I sat in the stands and watched him play one shot after another, each better than the last. He scurried with ease and strolled with intent. The authority he displayed, the freedom he enjoyed was all pure class. It seemed like he was determined to provide the joy of the game that everyone desired.
But two months later, the name AB de Villiers evokes a much more painful feeling than charm. Not because he scored a duck at the Wanderers; had he not scored a run for months no one would fret as much as much they do now, after he contemplated on his career. He has dug a hole in every cricket fan’s heart with what he had to say. Uncertainty erodes the heart more.
“I’ve found myself on the pitch in the past few years, every now and then, not enjoying myself as much as I should be and that raises concerns”, he said during his first press conference as South Africa’s Test captain. He went on to say, “There are big tournaments going on around the world and some of them you cannot ignore because financially they make a huge difference in our lives. International cricket is the main one you want to play and one or two things will have to change in order for that to happen.”
It isn’t a mere statement. It’s a portent which will hurt us very soon.

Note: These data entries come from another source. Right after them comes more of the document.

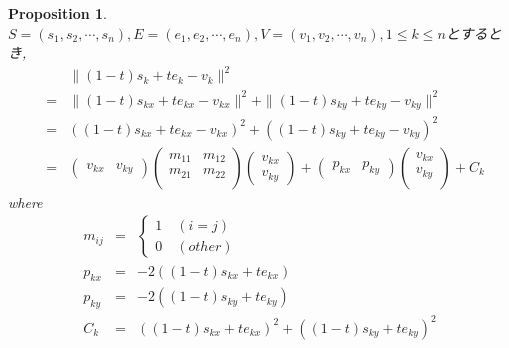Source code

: \documentclass[8pt]{article}
\newtheorem{prop}{\bf Proposition}
\begin{document}
\begin{prop}\label{prop:sim}
$S = (s_1,s_2,\cdots ,s_n),E = (e_1,e_2, \cdots ,e_n),V = (v_1,v_2,\cdots,v_n), 1 \leq k \leq n$とするとき,\\
\begin{eqnarray*}
&&\|(1-t)s_k + t e_k - v_k\|^2 \\
&=& \|(1-t)s_{kx} + t e_{kx} - v_{kx}\|^2 + \|(1-t)s_{ky} + t e_{ky} - v_{ky}\|^2\\
&=&((1-t)s_{kx} + t e_{kx} - v_{kx})^2 + ((1-t)s_{ky} + t e_{ky} - v_{ky})^2\\
&=& 
\left(
     \begin{array}{cc}
      v_{kx} & v_{ky} 
     \end{array}
  \right)
\left(
     \begin{array}{cc}
 	m_{11}&m_{12}\\
    	m_{21}&m_{22}\\
     \end{array}
  \right)
 \left(
     \begin{array}{c}
 	v_{kx}\\
	v_{ky}
     \end{array}
  \right)+
\left(
     \begin{array}{cc}
      p_{kx}  & p_{ky} 
     \end{array}
  \right)
 \left(
     \begin{array}{c}
 	v_{kx}\\
	v_{ky}\\
     \end{array}
  \right) + C_k
\end{eqnarray*}
where\\
\begin{eqnarray*}
m_{ij} &=&
\begin{cases}
1\quad(i = j)\\
0\quad(other)
\end{cases}\\
p_{kx} &=& -2((1-t)s_{kx} + t e_{kx})\\
p_{ky} &=& -2((1-t)s_{ky} + t e_{ky})\\
C_k &=& ((1-t)s_{kx}+t e_{kx})^2 + ((1-t)s_{ky} + t e_{ky})^2
\end{eqnarray*}
\end{prop}
\end{document}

Too much cricket is cruel, so cruel that we might end up not savouring what AB de Villiers intended to offer us. It isn’t in doubt anymore that the sport is killing the sportsman it had brought up. As fans, what we desire day in and day out, is depriving us of what a player is able to offer us on a longer term. If we eat like gluttons today, we may have to starve tomorrow.
There is no use in masquerading. The ICC needs to look inwards and reinvent itself to evade a crisis which might soon gobble up the game (if it hasn’t already). The shorter format of the game not only provides glamour to the fans, but is also more than capable enough to look after the aging stars and feed the younger breed. It offers money to the players and time to the fans. What will the ICC do in return to keep the red ball in play? We may have to wait but hopefully not longer.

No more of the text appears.